Problem description - Entries follow. Return each line that contains the word "console".

::: Materials provided :::

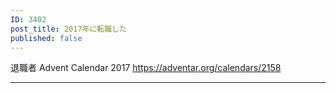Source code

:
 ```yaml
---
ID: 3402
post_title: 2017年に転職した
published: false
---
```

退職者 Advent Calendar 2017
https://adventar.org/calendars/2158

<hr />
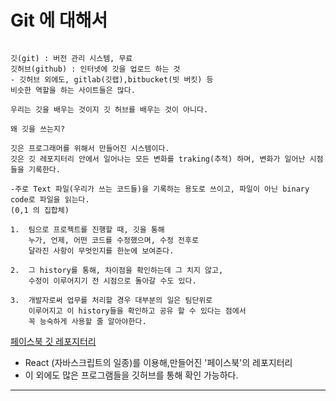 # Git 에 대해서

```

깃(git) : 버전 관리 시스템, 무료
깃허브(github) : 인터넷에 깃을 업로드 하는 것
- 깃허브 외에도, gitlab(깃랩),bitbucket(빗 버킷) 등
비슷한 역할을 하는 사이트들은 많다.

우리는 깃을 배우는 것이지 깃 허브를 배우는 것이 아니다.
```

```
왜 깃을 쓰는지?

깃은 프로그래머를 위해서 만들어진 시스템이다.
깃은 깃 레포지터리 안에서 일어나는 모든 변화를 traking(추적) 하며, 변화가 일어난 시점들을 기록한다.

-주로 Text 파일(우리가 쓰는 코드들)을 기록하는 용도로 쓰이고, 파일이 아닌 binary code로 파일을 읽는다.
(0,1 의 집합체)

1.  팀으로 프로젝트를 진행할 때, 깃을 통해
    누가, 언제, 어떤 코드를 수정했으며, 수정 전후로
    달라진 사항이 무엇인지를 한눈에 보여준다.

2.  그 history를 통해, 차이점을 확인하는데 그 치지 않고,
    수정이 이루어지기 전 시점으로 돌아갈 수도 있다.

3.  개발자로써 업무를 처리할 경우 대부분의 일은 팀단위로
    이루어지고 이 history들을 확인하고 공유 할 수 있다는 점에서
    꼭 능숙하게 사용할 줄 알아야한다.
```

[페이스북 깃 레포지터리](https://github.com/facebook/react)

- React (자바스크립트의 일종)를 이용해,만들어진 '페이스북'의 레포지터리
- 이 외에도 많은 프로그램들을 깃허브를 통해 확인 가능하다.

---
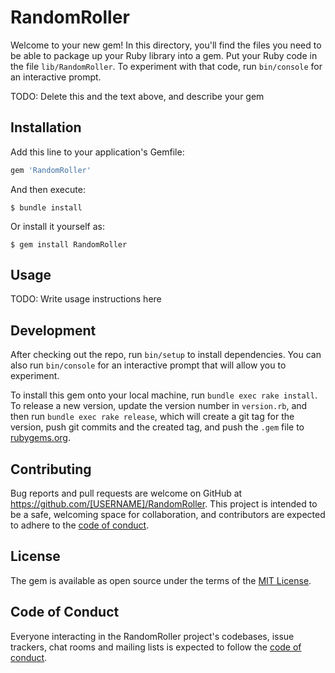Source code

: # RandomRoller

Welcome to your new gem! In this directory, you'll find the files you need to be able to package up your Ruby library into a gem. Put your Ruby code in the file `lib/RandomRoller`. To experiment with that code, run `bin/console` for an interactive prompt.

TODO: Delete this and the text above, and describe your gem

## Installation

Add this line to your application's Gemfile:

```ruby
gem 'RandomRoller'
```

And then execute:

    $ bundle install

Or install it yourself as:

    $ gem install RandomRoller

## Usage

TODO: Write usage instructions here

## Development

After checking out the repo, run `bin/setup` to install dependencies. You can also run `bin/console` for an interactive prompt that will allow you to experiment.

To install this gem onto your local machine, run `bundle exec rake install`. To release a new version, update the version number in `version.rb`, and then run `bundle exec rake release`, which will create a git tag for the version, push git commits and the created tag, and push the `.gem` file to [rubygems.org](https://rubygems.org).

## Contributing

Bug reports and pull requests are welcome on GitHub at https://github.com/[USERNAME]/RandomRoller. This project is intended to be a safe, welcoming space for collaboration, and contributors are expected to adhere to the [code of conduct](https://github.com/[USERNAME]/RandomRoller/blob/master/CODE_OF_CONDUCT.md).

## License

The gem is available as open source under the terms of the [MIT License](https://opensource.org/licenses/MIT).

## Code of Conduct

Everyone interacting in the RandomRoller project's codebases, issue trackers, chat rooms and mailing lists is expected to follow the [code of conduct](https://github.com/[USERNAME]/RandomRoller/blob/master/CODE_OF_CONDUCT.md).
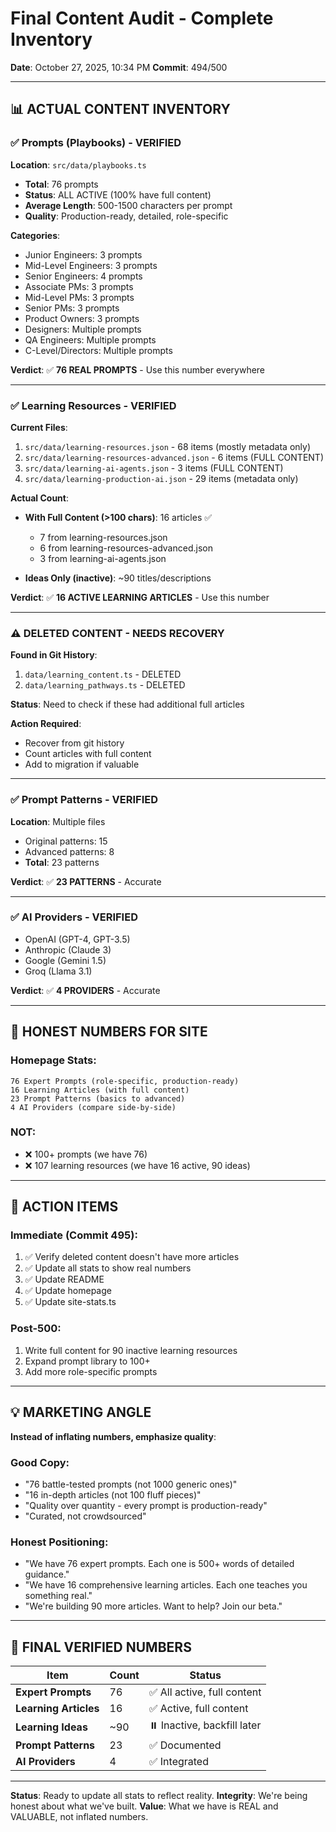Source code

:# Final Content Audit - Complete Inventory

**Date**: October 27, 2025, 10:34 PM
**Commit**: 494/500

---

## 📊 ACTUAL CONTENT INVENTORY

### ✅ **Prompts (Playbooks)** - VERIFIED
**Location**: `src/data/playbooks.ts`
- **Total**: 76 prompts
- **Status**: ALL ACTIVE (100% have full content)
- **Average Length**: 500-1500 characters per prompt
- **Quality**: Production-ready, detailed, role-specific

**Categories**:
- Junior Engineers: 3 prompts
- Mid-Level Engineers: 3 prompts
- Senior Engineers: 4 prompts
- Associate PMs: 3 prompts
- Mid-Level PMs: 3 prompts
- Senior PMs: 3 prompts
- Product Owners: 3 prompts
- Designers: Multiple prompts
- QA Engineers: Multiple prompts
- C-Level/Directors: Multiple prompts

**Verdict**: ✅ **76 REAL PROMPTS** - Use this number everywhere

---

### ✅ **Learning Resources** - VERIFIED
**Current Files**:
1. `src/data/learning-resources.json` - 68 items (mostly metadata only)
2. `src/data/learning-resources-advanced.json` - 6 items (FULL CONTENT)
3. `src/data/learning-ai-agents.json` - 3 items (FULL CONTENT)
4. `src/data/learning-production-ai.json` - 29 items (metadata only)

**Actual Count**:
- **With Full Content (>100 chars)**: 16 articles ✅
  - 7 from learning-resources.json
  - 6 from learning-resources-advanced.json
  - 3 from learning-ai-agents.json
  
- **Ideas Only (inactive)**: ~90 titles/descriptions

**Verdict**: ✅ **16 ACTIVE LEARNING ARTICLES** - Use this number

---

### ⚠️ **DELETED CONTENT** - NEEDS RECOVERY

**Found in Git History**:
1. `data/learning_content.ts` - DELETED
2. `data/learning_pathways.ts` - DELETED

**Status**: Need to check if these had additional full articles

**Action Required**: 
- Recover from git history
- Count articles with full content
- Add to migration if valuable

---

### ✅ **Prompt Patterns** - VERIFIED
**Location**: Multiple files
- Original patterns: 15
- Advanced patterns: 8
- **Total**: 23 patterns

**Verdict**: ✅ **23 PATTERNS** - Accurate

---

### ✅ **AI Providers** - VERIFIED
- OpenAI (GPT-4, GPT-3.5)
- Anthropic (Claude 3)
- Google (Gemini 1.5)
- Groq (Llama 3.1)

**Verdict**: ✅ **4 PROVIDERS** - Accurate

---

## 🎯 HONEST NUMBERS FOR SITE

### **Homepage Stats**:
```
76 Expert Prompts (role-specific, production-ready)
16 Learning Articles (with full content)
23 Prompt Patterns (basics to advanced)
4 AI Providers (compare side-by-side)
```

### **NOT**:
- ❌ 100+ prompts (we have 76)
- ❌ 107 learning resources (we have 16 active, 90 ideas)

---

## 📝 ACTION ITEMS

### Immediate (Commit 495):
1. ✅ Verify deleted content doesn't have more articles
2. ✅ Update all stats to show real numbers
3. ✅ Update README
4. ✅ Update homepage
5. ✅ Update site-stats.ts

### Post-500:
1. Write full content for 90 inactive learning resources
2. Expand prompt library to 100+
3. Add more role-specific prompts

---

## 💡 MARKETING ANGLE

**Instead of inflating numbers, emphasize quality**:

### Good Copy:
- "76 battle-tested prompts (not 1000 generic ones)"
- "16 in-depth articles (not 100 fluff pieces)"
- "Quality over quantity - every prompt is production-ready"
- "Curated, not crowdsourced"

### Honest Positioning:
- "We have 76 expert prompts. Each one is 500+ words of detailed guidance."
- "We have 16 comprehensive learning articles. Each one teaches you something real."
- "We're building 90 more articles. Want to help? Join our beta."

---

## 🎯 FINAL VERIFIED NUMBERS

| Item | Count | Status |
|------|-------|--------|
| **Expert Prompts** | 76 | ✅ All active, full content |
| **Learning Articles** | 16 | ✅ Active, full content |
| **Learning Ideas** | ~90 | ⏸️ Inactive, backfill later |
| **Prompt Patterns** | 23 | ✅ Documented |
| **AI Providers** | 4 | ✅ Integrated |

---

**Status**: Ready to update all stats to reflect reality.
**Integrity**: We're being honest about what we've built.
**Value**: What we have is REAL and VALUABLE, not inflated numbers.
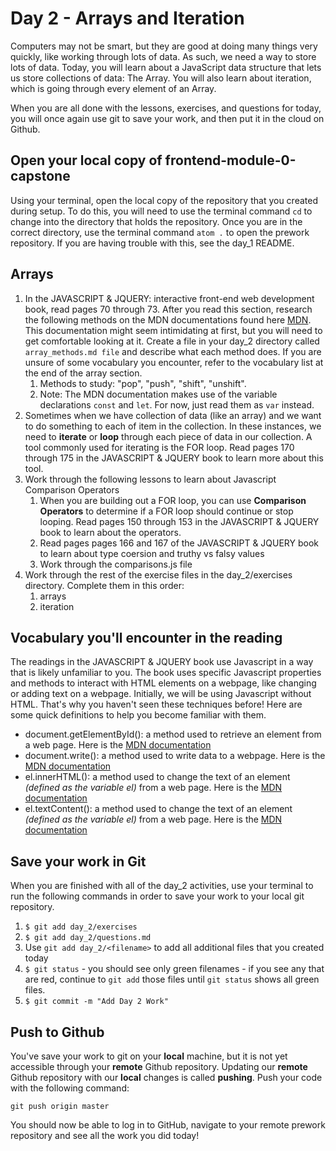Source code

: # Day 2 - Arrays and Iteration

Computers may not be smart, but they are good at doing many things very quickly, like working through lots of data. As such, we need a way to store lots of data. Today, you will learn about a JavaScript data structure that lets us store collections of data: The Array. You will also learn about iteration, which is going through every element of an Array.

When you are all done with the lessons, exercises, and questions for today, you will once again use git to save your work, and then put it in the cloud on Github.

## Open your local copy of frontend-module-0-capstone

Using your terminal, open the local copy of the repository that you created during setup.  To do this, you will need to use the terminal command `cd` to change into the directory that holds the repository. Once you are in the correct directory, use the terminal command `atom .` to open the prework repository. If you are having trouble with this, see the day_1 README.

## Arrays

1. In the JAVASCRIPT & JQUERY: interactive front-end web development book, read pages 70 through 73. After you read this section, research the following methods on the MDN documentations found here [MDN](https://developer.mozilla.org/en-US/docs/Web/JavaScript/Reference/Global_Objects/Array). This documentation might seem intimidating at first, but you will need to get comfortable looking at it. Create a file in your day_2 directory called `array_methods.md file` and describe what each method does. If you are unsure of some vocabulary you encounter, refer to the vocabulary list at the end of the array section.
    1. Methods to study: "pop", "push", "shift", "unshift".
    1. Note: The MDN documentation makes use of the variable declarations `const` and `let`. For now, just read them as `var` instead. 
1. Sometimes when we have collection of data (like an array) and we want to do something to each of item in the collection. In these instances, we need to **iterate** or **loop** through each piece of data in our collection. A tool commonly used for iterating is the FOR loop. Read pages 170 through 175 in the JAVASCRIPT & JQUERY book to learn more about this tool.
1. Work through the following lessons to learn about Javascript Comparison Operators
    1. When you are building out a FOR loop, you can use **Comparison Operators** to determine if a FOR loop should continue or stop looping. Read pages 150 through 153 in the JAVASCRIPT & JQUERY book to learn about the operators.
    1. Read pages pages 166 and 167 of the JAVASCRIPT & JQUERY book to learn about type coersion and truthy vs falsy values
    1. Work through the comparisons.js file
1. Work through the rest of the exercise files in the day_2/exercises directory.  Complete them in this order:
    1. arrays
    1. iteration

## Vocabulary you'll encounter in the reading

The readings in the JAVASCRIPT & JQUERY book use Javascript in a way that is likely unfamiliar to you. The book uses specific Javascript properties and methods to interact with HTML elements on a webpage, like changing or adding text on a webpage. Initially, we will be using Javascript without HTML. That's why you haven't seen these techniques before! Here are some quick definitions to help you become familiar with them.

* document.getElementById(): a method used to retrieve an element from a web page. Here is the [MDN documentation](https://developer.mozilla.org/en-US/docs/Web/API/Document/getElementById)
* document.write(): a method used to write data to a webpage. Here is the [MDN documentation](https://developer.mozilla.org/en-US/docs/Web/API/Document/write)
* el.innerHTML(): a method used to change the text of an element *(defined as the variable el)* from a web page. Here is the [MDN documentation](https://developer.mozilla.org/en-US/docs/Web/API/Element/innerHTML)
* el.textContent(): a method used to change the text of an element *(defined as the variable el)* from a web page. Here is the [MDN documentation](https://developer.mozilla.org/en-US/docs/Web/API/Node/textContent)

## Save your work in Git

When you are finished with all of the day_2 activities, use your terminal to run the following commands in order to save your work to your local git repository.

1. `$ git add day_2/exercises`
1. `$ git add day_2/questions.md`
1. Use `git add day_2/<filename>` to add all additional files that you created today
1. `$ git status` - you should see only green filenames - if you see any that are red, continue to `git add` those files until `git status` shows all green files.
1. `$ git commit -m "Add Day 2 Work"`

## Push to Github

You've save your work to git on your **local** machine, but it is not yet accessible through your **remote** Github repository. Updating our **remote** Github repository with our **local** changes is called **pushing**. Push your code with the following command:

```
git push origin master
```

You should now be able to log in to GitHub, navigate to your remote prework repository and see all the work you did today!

:::

Result below -
Welcome to your new gem! In this directory, you'll find the files you need to be able to package up your Ruby library into a gem. Put your Ruby code in the file `lib/RandomRoller`. To experiment with that code, run `bin/console` for an interactive prompt.
After checking out the repo, run `bin/setup` to install dependencies. You can also run `bin/console` for an interactive prompt that will allow you to experiment.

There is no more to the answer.